Salvador mid-winter. Much like England mid-winter except the opposite. The sun beats down most days and the temperature generally threatens to hit 30°C without quite managing to break out of the late 20's. One thing quite winterish I suppose is the short days. I'm currently drafting these thoughts on a beach at 4pm and probably only have an hour and a half until the blazing sun becomes little more than a golden slither across the horizon.

The short days invariably mean that there is very little going on post 6 O'Clock along the seafront. The people here are generally back in their bairro (neighbourhood) early as the city of Salvador is not a place to be wandering around at night. For this reason, the locals like to get up very early and 'aproveitar do dia' while the sun is up. By way of example, I had a lie in today and was still up at 8. It's very difficult to stay in bed when the climate is so inviting. I was in bed (rudimentary mattress) at midnight, despite having had a fairly busy night. More on this later.
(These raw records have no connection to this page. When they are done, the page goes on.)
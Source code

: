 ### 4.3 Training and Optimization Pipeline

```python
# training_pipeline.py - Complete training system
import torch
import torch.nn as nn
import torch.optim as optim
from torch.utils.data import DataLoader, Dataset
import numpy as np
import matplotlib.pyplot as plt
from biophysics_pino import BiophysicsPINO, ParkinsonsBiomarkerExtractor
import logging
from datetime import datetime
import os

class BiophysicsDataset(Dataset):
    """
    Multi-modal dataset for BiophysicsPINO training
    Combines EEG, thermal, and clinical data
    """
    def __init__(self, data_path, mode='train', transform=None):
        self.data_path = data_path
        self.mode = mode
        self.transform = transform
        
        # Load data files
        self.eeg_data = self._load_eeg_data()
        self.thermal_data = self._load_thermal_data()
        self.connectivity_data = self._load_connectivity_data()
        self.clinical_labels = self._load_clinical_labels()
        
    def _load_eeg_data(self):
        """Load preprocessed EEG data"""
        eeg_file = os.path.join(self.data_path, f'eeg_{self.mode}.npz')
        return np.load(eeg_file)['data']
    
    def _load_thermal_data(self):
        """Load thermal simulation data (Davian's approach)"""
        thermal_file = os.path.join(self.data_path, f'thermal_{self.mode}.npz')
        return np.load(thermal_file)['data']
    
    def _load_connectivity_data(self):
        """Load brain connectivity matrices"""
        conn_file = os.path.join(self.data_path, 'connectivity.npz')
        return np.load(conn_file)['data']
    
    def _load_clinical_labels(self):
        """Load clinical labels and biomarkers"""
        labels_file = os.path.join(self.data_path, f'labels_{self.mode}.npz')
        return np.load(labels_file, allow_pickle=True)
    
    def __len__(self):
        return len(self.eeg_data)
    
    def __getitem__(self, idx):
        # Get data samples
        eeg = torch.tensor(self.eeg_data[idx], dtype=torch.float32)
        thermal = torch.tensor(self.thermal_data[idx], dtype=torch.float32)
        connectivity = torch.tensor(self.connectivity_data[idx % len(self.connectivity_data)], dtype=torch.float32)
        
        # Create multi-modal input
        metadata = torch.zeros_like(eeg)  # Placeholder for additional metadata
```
Adding to my earlier comment to the dangers of Salvador at night, news has just reached me that one of the other volunteers was robbed the day before yesterday. It's unusual to meet someone who has spent any considerable length of time here without being forcibly relieved of their possessions. My mother alluded to these dangers as I was packing by making sure to give me a set of rosary beads instructing me to wear them at all times. Her explanation for this? "The Brazilians are quite serious Catholics so maybe they won't be so violent when they rob you". Thanks mum. The same woman that welcomed me back to her home after four years of university with a greeting of, "You smell like a Somalian".

As I mentioned, last night was fairly eventful. I'm currently attending Capoeira classes three times a week which are really fantastic. Before taking part in these, I'd always thought Capoeira was reasonably impressive because of the athleticism on display but was always quite apprehensive about the practice. I wished that it would make it's mind up and become either a martial art or a dance, I'm an open-minded man but I don't like sports that are unsure of their orientation. However, casting aside this initial observation I have since decided that it is 100%!a(MISSING) dance (very similar to breakdancing) and have really fallen in love with the classes although I invariably embarrass myself every session.

The classes always begin with introductions which is an optimum opportunity for me to show off my poor spoken skills in Portuguese, constantly fighting my instincts to revert to speaking Spanish. This embarrassment is followed by my definite beginner status with the Angolan instruments and/or inaccurate attempts to follow the songs in Portuguese. The only chorus I know so far is, 'Nona Maria, como vai você'. If they don't sing this one I'm generally up a certain creek, I spent a long time yesterday singing 'la-la-leyyy, la-la-looo'. Several faux-pas during the actual Capoeira circle itself inevitably come next and then it's time to go after a delightful couple of hours.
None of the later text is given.